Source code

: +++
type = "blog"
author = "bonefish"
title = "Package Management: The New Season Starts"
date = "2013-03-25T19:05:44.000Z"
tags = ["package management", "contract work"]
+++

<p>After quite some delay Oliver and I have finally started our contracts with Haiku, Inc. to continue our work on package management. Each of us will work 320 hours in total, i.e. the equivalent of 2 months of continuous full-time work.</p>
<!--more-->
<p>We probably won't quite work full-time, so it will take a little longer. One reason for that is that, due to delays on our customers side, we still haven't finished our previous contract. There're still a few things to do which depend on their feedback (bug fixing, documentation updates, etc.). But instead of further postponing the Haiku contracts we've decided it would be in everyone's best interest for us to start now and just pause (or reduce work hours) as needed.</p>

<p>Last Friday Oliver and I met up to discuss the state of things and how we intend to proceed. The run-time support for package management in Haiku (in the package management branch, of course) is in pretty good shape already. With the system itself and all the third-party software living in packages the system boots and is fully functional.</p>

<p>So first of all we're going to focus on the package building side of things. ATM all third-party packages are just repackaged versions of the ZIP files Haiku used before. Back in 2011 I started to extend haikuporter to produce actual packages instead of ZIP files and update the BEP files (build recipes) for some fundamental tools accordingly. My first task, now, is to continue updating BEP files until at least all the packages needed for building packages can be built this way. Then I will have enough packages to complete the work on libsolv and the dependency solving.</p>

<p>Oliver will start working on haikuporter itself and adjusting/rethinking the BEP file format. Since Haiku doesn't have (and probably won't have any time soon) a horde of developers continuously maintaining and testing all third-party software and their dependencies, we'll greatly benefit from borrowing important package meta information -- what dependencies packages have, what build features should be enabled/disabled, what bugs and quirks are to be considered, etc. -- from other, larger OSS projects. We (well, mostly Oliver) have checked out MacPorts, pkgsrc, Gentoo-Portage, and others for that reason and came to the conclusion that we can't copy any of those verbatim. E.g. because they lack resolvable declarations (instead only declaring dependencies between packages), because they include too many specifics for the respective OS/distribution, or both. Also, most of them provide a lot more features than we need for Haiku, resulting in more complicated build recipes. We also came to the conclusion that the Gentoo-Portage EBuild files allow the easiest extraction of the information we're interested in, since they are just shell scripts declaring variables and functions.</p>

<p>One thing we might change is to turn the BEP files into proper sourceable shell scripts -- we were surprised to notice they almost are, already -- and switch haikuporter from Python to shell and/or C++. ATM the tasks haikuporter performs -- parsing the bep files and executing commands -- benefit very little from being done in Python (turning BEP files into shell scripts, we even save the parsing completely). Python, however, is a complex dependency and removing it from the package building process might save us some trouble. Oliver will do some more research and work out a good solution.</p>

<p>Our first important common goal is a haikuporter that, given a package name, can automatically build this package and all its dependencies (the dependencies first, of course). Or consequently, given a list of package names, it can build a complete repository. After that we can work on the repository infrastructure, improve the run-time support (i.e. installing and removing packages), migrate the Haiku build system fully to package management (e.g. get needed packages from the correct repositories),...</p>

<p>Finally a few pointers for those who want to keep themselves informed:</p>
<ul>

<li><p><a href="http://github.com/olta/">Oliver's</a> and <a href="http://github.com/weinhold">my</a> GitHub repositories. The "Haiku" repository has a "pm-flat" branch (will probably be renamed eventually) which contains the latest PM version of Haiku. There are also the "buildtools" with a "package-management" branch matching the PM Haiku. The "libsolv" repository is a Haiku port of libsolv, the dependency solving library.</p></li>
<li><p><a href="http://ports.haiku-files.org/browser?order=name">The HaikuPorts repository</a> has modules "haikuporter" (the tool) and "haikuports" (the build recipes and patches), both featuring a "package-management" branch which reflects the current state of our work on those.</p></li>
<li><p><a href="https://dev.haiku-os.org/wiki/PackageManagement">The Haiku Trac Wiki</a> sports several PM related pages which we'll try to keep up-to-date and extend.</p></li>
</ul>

#### Exercise description:
Write out exactly the lines above from the line with "<p>After quite some" through the line with "<p>Last Friday Oliver", both of them included, and leave out all other lines.

#### Written response:
<p>After quite some delay Oliver and I have finally started our contracts with Haiku, Inc. to continue our work on package management. Each of us will work 320 hours in total, i.e. the equivalent of 2 months of continuous full-time work.</p>
<!--more-->
<p>We probably won't quite work full-time, so it will take a little longer. One reason for that is that, due to delays on our customers side, we still haven't finished our previous contract. There're still a few things to do which depend on their feedback (bug fixing, documentation updates, etc.). But instead of further postponing the Haiku contracts we've decided it would be in everyone's best interest for us to start now and just pause (or reduce work hours) as needed.</p>

<p>Last Friday Oliver and I met up to discuss the state of things and how we intend to proceed. The run-time support for package management in Haiku (in the package management branch, of course) is in pretty good shape already. With the system itself and all the third-party software living in packages the system boots and is fully functional.</p>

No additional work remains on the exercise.